Tentative d'épuisement d'un coin de bocage : Le Gardin de Pie

Publié le 15 Septembre 2016

Notre tentative d’épuisement d’un coin de bocage se veut systématique. Cette description se fera donc parcelle par parcelle, en partant de l’angle sud est du domaine à son extrémité nord ouest. Choix totalement arbitraire, inutile donc d’y chercher une quelconque explication…

Tentative d'épuisement d'un coin de bocage : Le Gardin de Pie

 

     Considérons donc la parcelle située à l’angle sud-est du domaine de Loritel,  figurant au cadastre dans la section B numéro 82, officiellement dénommée « Le Clos du Pré », mais connue du plus grand nombre sous le vocable « Le Gardin de Pie ». Au terme d'une brève enquête, il apparaît que personne ne se souvient des raisons qui ont conduit au choix de ce toponyme. Les pies y sont certes, présentes, mais pas plus qu’en tout autre lieu du bocage.
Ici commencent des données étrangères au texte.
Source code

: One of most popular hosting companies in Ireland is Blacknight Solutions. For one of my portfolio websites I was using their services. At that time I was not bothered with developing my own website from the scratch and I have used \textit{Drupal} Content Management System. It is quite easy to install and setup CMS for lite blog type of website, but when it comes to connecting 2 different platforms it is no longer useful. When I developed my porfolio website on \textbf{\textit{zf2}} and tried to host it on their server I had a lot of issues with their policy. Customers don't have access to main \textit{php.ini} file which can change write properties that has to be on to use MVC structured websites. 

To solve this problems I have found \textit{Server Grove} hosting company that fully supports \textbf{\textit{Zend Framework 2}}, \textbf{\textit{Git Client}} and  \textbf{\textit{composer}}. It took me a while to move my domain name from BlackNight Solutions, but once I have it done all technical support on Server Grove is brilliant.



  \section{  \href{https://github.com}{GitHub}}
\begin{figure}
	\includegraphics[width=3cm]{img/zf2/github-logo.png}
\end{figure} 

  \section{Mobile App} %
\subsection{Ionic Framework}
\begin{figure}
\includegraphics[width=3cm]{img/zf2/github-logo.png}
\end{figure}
J’aime à penser que cette dénomination est le fruit d’une anecdote, d’une légende locale aujourd’hui oubliée. Pure spéculation… Le mystère demeurera donc…

D’une surface de  quatre vingt dix ares et seize centiares, elle dessine un rectangle allongé dans le sens nord-sud. Exprimée en unités traditionnelles cette parcelle s’étend sur cinq "vergies".

Dans sa partie sud, contiguë à la route qui dessert Loritel, elle est bordée d’une haie vive plantée de noisetiers, d’épines noires et de frênes qui ont poussé en cépée. Ce rideau végétal prodigue en été une ombre bienfaisante aux heures chaudes de midi et en hiver protège des vents dominants de sud ouest. Cette haie montrait encore il y a quelques années des vestiges de plessage, antique technique qui consiste à couper partiellement les branches des arbustes et à les tresser entre elles pour former un véritable grillage vivant.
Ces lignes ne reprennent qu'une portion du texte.